Not sure how to broach that subject with my wife tomorrow. Not assuming she will be in any sort of a suggestive state of mind.

Also, did the only 2 "I want you back" gestures over the last couple of days.

First one was to scan and send her a copy of a note she wrote me only a few months ago. "Reasons why I love you." About 20-25 great little reasons as to why she loves me, and not the "usual" type of stuff that one might expect ("you buy me flowers." "you're always there for me." etc. none of that. Good, quality, personal reasons).

Anyhow the reply from her was short and to the point - "All still true." Period. Good sign, from my perspective.

So the next day, I took pictures of all our animals (we have 7 cats and a dog...!) that I know she's missed. I printed out a little sign that said "I miss my mommy" and put it next to each of them individually then took a picture. I created an animated .gif picture so it would cycle through all the pictures every 3 seconds. The last picture was of me holding a little sign that said I missed her too.

Thought it was rather creative and original. Didn't think it would harm or hurt her. Didn't get any reply. Thinking no reply is not such a bad thing...
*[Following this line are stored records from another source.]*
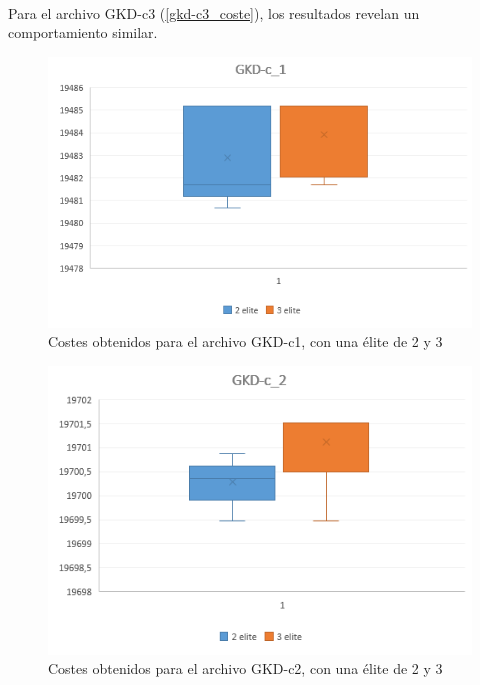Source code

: 	\paragraph{} Para el archivo GKD-c3  (\ref{gkd-c3_coste}), los resultados revelan un comportamiento similar.
	
	
	\begin{figure}[H]
		
		\centering
		\includegraphics[scale=0.7]{img/MPX_2vs3/GKD-c_1_Costes}
		\caption{Costes obtenidos para el archivo GKD-c1, con una élite de 2 y 3}
		\label{gkd-c1_coste}
	\end{figure}
	\begin{figure}[H]
		\centering
		\includegraphics[scale=0.7]{img/MPX_2vs3/GKD-c_2_Costes}
		\caption{Costes obtenidos para el archivo GKD-c2, con una élite de 2 y 3}
		\label{gkd-c2_coste}
		
	\end{figure}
Anyhow, I'll know where we stand tomorrow, and unless I'm completely devastated (I don't expect to be), I'll fill in the rest of the details over the next few days.

Thanks all for your support, I really appreciate it. There seems to be a very good community of people here, and it's nice to get an "outsiders" point of view in a forum like this.

Wish me luck.


----------



## MarkTwain (Aug 1, 2008)

alexm-

You complain about her being in control. It's because you are giving her all the power. Also, if sending her that picture was for her benefit, you are not only wasting your time, but actually being counter-productive.

If a woman asks for space, the best thing you can do for the fastest result is to give them even more space than they asked for. Let her feel the distance she is creating. If you are always in the background begging her to come back, she will always feel that her adventures are safe, because she can come running back to you any time. On this note, it might not be all that bad if she hears you are going out and about. you don't have to actually do anything, but you could still enjoy yourself. I used to go dancing a lot - I used to "freak the floor out", as they say here. 

The more good clean fun you can have, the more relaxed and happy you will look when she next sees you. And that is what will sell you to her. *Not your begging and pleading, but your desirability.*

Let her feel the chill wind of the streets she's going down - *by herself*. Nothing else works unfortunately. very few women are attracted to a lap-dawg who pines away for her. they want a man. Be the man.


----------



## alexm (Nov 29, 2008)

Good, solid advice, and definitely taken to heart. Thank you for your honesty.

I don't disagree with you at all, I really don't, but...

I really don't feel that I ever have, even once, begged or pleaded her to come back. I did two things that, to me anyway, did not appear desperate. I also know her (14 years in fact) well enough that it's unlikely that she would see it as desperate, either.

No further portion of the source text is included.